Collected data
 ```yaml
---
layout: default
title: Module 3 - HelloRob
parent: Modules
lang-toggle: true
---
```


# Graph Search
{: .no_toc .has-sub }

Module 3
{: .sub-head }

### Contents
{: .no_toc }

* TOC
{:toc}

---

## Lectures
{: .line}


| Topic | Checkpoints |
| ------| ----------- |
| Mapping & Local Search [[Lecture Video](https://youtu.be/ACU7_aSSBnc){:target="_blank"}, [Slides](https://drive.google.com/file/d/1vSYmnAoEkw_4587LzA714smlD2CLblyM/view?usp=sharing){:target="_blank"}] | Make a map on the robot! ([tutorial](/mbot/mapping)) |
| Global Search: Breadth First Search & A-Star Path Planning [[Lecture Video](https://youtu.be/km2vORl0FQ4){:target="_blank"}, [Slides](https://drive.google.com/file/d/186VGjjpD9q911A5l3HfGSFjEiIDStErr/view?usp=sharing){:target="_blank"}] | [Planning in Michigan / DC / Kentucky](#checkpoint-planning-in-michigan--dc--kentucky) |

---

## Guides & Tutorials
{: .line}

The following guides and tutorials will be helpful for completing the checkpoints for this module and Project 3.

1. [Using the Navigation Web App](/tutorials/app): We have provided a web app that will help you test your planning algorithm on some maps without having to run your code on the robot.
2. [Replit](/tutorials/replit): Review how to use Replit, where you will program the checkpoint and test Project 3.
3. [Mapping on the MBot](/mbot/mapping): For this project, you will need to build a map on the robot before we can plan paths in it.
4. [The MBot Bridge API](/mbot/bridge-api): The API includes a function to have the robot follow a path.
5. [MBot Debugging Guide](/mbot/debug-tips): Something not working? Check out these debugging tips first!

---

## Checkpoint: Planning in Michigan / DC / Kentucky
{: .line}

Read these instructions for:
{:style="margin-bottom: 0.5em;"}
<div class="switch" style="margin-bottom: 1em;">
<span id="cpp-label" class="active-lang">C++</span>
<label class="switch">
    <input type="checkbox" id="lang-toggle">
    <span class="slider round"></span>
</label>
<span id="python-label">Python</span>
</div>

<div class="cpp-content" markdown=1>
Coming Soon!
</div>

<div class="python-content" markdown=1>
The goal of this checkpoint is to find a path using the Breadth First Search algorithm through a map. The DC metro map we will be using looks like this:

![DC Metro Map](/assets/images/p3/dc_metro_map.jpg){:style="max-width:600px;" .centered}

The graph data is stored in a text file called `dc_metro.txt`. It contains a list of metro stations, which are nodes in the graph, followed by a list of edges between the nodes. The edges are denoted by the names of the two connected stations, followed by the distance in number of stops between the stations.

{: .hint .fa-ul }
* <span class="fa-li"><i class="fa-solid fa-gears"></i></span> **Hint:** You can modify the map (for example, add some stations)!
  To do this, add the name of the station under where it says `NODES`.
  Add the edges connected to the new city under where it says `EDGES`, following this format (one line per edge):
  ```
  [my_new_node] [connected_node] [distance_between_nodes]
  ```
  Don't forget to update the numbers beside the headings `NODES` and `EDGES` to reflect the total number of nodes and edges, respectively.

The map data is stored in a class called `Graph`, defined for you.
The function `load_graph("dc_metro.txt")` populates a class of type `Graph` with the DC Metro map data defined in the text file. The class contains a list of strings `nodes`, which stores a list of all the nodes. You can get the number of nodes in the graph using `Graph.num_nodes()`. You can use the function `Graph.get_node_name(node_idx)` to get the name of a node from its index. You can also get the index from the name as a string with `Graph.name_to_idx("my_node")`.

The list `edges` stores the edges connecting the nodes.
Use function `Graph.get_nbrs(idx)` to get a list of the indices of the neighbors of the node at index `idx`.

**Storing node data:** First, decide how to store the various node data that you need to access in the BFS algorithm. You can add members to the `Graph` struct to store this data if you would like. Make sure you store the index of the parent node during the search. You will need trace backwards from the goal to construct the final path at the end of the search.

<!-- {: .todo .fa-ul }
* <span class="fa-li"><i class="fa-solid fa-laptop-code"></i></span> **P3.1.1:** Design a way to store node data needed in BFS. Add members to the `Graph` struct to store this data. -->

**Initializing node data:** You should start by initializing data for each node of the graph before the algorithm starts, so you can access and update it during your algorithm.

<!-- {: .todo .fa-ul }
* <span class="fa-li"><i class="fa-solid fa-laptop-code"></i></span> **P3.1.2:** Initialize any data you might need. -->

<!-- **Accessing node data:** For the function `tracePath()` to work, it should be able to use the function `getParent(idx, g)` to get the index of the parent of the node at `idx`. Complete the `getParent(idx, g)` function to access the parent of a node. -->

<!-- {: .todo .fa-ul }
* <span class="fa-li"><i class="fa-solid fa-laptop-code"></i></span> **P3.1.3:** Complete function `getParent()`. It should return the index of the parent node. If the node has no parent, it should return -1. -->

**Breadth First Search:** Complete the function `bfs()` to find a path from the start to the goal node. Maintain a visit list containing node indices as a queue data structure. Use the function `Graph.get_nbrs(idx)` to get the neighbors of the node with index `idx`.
...
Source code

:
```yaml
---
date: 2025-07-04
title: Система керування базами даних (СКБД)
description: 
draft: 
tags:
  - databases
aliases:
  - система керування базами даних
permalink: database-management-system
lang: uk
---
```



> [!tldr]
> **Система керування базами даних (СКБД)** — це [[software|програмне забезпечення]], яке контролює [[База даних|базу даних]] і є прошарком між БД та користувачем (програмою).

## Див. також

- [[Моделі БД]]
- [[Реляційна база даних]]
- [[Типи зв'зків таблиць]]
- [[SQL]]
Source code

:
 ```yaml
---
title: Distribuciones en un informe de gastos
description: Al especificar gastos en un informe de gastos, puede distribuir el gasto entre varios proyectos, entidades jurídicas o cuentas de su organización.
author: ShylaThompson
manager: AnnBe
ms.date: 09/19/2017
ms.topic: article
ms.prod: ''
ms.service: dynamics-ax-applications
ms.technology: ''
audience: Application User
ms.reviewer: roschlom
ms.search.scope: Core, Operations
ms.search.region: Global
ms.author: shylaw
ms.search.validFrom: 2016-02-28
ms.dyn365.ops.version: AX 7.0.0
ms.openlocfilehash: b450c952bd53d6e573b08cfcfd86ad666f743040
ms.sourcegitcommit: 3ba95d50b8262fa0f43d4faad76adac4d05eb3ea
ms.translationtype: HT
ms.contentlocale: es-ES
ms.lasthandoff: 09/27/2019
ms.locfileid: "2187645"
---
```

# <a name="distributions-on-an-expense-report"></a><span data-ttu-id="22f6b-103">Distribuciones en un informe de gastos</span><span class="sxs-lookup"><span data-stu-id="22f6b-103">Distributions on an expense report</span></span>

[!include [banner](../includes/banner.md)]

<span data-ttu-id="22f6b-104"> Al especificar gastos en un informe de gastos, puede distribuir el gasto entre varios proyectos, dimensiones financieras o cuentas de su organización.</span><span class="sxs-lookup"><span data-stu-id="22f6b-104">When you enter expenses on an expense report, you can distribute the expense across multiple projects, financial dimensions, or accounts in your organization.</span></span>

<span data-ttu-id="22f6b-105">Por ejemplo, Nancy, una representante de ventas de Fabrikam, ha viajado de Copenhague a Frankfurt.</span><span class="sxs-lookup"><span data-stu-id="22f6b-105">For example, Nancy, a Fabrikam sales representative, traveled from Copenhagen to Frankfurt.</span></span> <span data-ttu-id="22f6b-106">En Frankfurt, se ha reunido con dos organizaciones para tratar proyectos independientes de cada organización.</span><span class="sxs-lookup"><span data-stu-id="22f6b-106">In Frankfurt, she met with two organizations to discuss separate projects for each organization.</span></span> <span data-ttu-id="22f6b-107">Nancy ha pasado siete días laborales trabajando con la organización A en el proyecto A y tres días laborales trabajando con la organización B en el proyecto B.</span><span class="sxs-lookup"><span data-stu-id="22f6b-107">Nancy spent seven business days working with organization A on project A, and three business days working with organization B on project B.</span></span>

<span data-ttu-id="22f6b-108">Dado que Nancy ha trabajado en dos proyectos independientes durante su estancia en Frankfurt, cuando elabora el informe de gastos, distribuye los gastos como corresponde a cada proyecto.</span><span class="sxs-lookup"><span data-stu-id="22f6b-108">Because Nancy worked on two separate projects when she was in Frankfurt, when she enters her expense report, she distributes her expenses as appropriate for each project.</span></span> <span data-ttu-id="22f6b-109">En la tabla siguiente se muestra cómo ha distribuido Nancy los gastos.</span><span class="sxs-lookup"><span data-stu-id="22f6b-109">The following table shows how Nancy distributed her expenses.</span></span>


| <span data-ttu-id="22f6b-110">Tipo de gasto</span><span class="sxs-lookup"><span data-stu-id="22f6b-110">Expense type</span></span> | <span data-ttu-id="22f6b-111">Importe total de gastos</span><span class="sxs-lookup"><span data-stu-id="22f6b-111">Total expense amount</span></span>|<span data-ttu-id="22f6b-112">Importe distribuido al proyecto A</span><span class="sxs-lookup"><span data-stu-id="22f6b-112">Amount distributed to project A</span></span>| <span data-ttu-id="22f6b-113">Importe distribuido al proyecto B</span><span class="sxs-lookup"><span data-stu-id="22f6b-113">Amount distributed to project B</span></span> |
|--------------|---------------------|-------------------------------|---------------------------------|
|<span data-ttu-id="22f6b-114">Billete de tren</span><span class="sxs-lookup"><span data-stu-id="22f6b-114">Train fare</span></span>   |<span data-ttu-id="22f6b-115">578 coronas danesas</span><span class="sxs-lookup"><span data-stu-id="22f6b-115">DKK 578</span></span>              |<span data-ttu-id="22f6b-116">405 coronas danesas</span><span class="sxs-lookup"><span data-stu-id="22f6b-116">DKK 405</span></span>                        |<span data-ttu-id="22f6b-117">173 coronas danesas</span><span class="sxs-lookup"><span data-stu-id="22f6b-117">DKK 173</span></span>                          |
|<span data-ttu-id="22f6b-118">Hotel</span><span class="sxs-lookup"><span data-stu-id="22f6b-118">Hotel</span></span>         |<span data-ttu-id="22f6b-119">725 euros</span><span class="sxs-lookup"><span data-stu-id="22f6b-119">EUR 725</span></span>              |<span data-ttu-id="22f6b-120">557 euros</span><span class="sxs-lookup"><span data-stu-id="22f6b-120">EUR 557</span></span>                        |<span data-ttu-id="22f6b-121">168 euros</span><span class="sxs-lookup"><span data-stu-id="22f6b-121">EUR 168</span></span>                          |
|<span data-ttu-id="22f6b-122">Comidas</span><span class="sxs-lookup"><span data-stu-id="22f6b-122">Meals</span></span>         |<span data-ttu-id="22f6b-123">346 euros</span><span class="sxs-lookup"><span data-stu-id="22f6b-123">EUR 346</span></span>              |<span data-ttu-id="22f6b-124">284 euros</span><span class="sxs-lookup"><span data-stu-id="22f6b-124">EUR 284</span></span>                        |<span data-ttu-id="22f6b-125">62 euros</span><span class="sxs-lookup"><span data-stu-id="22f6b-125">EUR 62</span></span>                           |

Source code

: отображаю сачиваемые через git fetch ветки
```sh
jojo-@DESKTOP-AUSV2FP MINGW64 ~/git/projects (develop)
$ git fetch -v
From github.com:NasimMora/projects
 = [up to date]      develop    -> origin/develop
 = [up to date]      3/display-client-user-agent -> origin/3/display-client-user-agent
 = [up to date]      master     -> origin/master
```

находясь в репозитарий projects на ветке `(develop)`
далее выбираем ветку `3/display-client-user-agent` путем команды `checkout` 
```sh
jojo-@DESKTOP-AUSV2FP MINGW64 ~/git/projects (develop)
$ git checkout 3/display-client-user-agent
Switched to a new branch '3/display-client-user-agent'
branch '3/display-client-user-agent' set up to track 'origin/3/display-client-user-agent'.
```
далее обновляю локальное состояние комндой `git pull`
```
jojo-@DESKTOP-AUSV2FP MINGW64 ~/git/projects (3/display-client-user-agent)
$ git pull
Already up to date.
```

§ Goal of the exercise: For every line of the data above that contains "display", copy that line.

§ Exercise solution:
 = [up to date]      3/display-client-user-agent -> origin/3/display-client-user-agent
далее выбираем ветку `3/display-client-user-agent` путем команды `checkout` 
$ git checkout 3/display-client-user-agent
Switched to a new branch '3/display-client-user-agent'
branch '3/display-client-user-agent' set up to track 'origin/3/display-client-user-agent'.
jojo-@DESKTOP-AUSV2FP MINGW64 ~/git/projects (3/display-client-user-agent)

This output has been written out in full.